The validity of TNM staging was tested based on tumor volume (T1 ≤200 ml; T2 > 200 ml ≤500 ml; T3, > 500 ml), the presence or absence of lymph node metastases (N0, N1), and distant metastases (M0, no metastases; M1 lung/pleura metastases; M1a ≤5 nodules; M1b > 5 lesions; M2 bone metastases; M2a, 1 lesion; M2b > 1 lesion and/or microscopic bone marrow contamination; M3, multi-system metastases). 1799 Ewing sarcoma patients of the (EI)CESS/EE99 studies entered into the Muenster database from 1981–2008 were analyzed.

Ten-year event-free survival (EFS) was 0.46. EFS in patients without metastases (T1-3N0M0) was 0.56 compared to 0.22 in metastatic patients (T1-3N0,1M1-3), p< .0001. In non-metastatic patients, tumor volume discriminated EFS: T1:0.62; T2:0.43; T3:0.40, p< .0001. The rare event of lymph node metastases correlated with unfavorable prognosis (N0:0.47, N1:0.12, p< .0001).
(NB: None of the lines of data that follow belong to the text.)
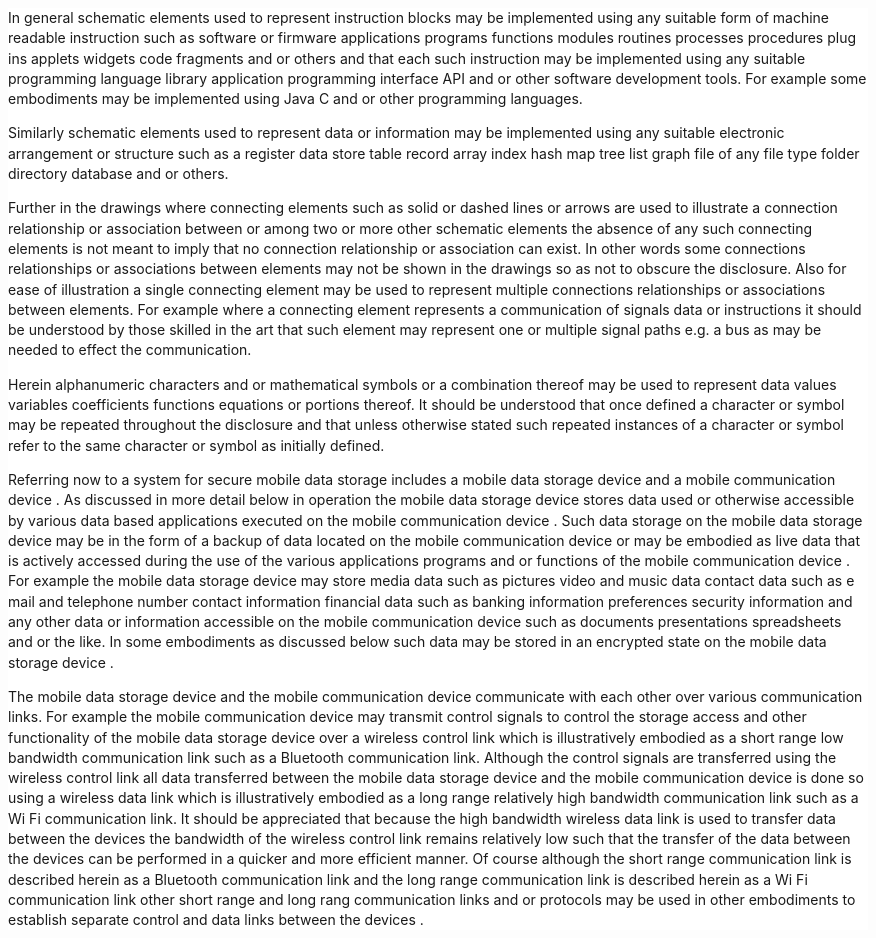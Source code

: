 In general schematic elements used to represent instruction blocks may be implemented using any suitable form of machine readable instruction such as software or firmware applications programs functions modules routines processes procedures plug ins applets widgets code fragments and or others and that each such instruction may be implemented using any suitable programming language library application programming interface API and or other software development tools. For example some embodiments may be implemented using Java C and or other programming languages.

Similarly schematic elements used to represent data or information may be implemented using any suitable electronic arrangement or structure such as a register data store table record array index hash map tree list graph file of any file type folder directory database and or others.

Further in the drawings where connecting elements such as solid or dashed lines or arrows are used to illustrate a connection relationship or association between or among two or more other schematic elements the absence of any such connecting elements is not meant to imply that no connection relationship or association can exist. In other words some connections relationships or associations between elements may not be shown in the drawings so as not to obscure the disclosure. Also for ease of illustration a single connecting element may be used to represent multiple connections relationships or associations between elements. For example where a connecting element represents a communication of signals data or instructions it should be understood by those skilled in the art that such element may represent one or multiple signal paths e.g. a bus as may be needed to effect the communication.

Herein alphanumeric characters and or mathematical symbols or a combination thereof may be used to represent data values variables coefficients functions equations or portions thereof. It should be understood that once defined a character or symbol may be repeated throughout the disclosure and that unless otherwise stated such repeated instances of a character or symbol refer to the same character or symbol as initially defined.

Referring now to a system for secure mobile data storage includes a mobile data storage device and a mobile communication device . As discussed in more detail below in operation the mobile data storage device stores data used or otherwise accessible by various data based applications executed on the mobile communication device . Such data storage on the mobile data storage device may be in the form of a backup of data located on the mobile communication device or may be embodied as live data that is actively accessed during the use of the various applications programs and or functions of the mobile communication device . For example the mobile data storage device may store media data such as pictures video and music data contact data such as e mail and telephone number contact information financial data such as banking information preferences security information and any other data or information accessible on the mobile communication device such as documents presentations spreadsheets and or the like. In some embodiments as discussed below such data may be stored in an encrypted state on the mobile data storage device .

The mobile data storage device and the mobile communication device communicate with each other over various communication links. For example the mobile communication device may transmit control signals to control the storage access and other functionality of the mobile data storage device over a wireless control link which is illustratively embodied as a short range low bandwidth communication link such as a Bluetooth communication link. Although the control signals are transferred using the wireless control link all data transferred between the mobile data storage device and the mobile communication device is done so using a wireless data link which is illustratively embodied as a long range relatively high bandwidth communication link such as a Wi Fi communication link. It should be appreciated that because the high bandwidth wireless data link is used to transfer data between the devices the bandwidth of the wireless control link remains relatively low such that the transfer of the data between the devices can be performed in a quicker and more efficient manner. Of course although the short range communication link is described herein as a Bluetooth communication link and the long range communication link is described herein as a Wi Fi communication link other short range and long rang communication links and or protocols may be used in other embodiments to establish separate control and data links between the devices .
The difference in EFS between pulmonary, skeletal and multi-system dissemination was significant: M1:0.29, M2:0.23; M3:0.12, p< .0001. The discrimination of M1 subgroups (M1a/M1b) was of prognostic relevance (p=.0050); M2 subgroups (M2a/M2b) discriminated outcome less clearly (p=.0457).

TNM staging is appropriate in Ewing tumors and should be incorporated in future trials.